**Task objective**:
Each line below with the word "Flow" needs to be copied.

**Entries shown**:

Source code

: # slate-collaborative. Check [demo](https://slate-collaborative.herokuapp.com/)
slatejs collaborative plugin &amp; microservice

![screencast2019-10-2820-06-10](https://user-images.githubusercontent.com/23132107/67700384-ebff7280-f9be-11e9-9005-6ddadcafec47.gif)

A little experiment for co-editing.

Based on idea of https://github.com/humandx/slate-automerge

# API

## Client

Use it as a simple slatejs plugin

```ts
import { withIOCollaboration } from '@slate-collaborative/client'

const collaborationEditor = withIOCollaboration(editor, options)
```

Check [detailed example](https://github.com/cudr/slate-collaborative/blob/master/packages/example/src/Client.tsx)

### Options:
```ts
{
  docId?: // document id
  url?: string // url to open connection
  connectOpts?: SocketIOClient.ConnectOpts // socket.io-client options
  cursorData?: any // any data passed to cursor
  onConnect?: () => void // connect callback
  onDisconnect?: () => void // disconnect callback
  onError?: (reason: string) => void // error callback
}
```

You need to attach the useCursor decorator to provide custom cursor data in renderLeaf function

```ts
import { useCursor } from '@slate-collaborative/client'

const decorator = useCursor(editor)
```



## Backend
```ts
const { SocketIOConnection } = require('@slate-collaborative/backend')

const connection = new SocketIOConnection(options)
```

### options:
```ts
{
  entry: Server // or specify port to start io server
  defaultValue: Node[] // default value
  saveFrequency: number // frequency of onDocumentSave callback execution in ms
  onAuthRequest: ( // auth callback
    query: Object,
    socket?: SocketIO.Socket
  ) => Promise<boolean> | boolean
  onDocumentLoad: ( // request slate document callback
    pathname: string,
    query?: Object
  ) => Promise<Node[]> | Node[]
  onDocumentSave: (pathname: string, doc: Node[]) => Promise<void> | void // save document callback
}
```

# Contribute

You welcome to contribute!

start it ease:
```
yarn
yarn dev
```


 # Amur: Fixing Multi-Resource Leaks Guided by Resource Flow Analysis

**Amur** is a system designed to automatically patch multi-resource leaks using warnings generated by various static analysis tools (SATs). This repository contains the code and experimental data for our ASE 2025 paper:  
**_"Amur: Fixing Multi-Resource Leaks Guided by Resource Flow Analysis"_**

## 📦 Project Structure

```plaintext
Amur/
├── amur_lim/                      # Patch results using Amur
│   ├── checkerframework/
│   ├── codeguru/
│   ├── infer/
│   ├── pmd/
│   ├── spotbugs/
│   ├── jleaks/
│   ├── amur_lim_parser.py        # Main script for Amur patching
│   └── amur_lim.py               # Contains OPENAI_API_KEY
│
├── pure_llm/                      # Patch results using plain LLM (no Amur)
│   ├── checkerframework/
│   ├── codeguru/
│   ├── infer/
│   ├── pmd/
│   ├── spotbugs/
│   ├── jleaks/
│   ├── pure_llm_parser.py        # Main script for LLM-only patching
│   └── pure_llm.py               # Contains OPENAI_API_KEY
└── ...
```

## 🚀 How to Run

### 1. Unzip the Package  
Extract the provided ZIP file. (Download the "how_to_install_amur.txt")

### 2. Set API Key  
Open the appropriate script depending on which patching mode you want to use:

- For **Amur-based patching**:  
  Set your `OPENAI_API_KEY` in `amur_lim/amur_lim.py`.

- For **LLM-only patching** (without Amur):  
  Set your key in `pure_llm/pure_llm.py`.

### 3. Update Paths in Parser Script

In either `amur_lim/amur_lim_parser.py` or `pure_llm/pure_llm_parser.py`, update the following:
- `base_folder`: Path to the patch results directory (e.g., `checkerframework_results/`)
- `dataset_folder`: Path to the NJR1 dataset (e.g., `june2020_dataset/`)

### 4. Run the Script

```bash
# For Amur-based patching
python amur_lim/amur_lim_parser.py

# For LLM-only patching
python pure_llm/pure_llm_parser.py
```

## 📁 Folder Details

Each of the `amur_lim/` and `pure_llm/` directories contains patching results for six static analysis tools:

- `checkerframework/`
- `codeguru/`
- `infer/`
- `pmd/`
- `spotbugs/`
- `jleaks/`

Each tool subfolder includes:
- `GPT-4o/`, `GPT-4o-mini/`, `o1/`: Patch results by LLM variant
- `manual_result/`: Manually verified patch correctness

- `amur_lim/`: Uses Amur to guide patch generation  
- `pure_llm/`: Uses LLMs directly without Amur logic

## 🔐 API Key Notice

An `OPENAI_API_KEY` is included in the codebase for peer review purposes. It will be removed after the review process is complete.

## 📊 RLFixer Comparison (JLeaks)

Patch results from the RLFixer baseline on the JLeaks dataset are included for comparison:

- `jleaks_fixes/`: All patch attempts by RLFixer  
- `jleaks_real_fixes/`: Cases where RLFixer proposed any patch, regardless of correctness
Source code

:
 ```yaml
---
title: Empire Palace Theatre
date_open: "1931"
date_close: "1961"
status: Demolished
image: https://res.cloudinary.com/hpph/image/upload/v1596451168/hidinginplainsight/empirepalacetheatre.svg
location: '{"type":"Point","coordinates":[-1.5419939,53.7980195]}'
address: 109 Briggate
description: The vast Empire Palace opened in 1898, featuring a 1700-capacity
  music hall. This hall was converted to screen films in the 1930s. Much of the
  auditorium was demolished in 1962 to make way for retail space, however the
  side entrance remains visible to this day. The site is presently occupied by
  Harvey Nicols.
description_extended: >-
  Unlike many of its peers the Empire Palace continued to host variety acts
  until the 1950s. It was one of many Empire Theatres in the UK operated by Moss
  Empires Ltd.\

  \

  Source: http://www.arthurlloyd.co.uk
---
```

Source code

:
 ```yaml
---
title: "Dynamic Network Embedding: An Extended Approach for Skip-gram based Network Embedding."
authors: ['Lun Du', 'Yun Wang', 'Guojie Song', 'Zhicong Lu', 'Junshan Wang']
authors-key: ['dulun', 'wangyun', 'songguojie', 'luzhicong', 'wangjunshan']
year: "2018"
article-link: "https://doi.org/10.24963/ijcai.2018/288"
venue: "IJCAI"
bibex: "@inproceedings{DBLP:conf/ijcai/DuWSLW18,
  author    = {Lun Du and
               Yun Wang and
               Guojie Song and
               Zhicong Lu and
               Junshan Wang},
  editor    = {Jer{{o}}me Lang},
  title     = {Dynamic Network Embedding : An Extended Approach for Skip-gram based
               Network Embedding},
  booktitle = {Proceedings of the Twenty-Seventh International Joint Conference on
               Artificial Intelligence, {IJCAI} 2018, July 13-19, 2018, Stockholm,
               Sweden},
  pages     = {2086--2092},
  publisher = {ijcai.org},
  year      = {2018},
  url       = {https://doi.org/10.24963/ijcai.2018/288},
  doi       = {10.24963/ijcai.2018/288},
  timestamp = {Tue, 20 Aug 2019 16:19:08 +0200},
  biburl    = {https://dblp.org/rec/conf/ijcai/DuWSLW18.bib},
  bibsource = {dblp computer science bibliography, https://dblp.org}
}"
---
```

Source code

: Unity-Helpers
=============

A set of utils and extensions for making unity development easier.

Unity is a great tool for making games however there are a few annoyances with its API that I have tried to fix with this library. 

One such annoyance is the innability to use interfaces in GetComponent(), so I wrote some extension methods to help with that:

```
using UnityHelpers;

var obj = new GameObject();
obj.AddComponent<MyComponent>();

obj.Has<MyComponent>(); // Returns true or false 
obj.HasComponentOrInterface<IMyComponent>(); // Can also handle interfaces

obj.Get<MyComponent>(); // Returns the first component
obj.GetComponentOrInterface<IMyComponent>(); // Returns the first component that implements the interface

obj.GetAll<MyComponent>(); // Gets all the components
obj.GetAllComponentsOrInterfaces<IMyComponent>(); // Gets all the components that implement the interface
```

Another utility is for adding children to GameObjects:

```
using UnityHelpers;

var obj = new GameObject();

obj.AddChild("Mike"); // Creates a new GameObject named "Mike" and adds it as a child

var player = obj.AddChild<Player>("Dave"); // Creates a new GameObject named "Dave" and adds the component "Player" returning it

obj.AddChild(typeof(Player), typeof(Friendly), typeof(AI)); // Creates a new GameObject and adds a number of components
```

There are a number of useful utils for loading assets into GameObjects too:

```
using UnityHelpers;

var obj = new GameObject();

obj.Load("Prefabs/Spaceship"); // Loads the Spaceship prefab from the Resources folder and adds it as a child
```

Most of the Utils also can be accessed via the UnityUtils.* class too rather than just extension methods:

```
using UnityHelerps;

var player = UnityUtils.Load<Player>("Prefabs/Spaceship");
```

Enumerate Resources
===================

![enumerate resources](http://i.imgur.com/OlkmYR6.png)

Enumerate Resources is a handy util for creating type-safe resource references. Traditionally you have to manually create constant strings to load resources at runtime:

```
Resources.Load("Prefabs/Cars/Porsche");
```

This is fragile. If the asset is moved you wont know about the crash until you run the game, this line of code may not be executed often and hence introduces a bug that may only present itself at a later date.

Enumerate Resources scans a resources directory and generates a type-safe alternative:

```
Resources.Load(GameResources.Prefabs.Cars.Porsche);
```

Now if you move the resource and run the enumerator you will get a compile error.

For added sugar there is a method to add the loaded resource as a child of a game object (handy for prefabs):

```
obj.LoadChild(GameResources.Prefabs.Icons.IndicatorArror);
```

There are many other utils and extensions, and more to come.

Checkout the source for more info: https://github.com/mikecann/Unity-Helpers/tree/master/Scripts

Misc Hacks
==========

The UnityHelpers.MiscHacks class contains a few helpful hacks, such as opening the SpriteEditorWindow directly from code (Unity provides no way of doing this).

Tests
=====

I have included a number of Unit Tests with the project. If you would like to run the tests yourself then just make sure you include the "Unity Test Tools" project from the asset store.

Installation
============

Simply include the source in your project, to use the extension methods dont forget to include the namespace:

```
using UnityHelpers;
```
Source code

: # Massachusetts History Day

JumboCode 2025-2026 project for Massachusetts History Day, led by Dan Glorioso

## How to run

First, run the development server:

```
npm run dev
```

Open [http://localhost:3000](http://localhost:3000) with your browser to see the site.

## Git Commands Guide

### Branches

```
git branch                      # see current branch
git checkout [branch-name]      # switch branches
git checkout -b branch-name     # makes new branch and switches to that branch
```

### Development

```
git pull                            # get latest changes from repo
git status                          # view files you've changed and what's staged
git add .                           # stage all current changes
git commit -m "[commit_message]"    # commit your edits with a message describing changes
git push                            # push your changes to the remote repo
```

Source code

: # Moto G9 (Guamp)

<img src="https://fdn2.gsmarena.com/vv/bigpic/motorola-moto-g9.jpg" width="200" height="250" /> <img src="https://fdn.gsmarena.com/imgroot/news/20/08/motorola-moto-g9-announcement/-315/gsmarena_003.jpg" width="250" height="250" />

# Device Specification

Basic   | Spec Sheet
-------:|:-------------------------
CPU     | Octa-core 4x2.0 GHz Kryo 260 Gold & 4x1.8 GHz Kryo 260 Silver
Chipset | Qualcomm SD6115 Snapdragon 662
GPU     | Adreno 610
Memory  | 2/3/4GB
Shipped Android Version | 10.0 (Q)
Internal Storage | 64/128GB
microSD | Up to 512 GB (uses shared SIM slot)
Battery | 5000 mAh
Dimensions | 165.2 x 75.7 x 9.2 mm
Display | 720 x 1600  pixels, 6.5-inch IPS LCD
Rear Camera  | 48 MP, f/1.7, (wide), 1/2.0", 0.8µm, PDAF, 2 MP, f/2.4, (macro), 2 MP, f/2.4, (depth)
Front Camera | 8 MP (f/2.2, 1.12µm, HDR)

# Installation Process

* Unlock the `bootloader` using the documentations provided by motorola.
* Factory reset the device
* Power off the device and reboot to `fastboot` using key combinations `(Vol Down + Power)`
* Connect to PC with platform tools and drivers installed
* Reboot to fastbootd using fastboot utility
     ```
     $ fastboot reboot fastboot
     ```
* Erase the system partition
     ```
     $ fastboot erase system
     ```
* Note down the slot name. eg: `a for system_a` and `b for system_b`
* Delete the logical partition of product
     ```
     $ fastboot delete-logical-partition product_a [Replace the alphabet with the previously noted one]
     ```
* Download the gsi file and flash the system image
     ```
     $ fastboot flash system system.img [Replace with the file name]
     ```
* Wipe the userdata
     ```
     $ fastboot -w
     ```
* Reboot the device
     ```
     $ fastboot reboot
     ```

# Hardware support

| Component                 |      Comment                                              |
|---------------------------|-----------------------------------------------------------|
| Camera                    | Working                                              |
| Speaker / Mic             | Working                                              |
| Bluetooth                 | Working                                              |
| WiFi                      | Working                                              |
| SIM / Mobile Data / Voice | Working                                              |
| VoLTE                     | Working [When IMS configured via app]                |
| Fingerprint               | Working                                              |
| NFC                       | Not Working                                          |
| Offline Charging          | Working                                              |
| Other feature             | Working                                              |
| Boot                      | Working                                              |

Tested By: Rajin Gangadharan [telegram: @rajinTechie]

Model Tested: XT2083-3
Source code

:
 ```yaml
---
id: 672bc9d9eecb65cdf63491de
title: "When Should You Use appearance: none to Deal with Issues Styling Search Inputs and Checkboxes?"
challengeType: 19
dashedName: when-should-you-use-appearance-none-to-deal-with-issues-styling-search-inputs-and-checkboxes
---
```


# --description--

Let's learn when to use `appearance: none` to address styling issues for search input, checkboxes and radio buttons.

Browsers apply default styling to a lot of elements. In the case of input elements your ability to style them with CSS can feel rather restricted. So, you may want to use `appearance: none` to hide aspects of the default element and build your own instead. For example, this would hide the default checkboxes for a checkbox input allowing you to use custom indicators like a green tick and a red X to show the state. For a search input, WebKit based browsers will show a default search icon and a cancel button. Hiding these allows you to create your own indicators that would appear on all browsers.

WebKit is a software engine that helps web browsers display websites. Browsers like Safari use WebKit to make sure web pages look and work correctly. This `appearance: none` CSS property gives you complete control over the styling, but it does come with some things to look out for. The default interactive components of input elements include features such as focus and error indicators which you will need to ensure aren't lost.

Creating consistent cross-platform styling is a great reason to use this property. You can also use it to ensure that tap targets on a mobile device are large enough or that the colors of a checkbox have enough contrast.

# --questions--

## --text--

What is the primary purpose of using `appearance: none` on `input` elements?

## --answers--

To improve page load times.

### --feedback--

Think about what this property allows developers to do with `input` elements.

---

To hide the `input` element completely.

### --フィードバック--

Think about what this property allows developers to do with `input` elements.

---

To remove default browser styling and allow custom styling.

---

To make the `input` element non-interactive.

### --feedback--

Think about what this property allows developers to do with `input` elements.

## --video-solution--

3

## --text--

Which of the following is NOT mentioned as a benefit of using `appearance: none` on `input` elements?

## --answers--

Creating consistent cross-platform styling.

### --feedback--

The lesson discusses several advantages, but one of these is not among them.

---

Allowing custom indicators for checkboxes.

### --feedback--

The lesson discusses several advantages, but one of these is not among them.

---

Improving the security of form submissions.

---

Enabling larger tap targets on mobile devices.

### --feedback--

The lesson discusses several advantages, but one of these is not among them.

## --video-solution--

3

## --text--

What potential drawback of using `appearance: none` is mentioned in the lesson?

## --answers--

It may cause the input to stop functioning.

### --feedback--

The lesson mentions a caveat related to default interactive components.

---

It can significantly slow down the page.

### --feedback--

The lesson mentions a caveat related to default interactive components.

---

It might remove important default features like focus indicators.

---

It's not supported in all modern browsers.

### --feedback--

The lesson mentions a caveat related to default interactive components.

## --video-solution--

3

**Answer section**:
 # Amur: Fixing Multi-Resource Leaks Guided by Resource Flow Analysis
**_"Amur: Fixing Multi-Resource Leaks Guided by Resource Flow Analysis"_**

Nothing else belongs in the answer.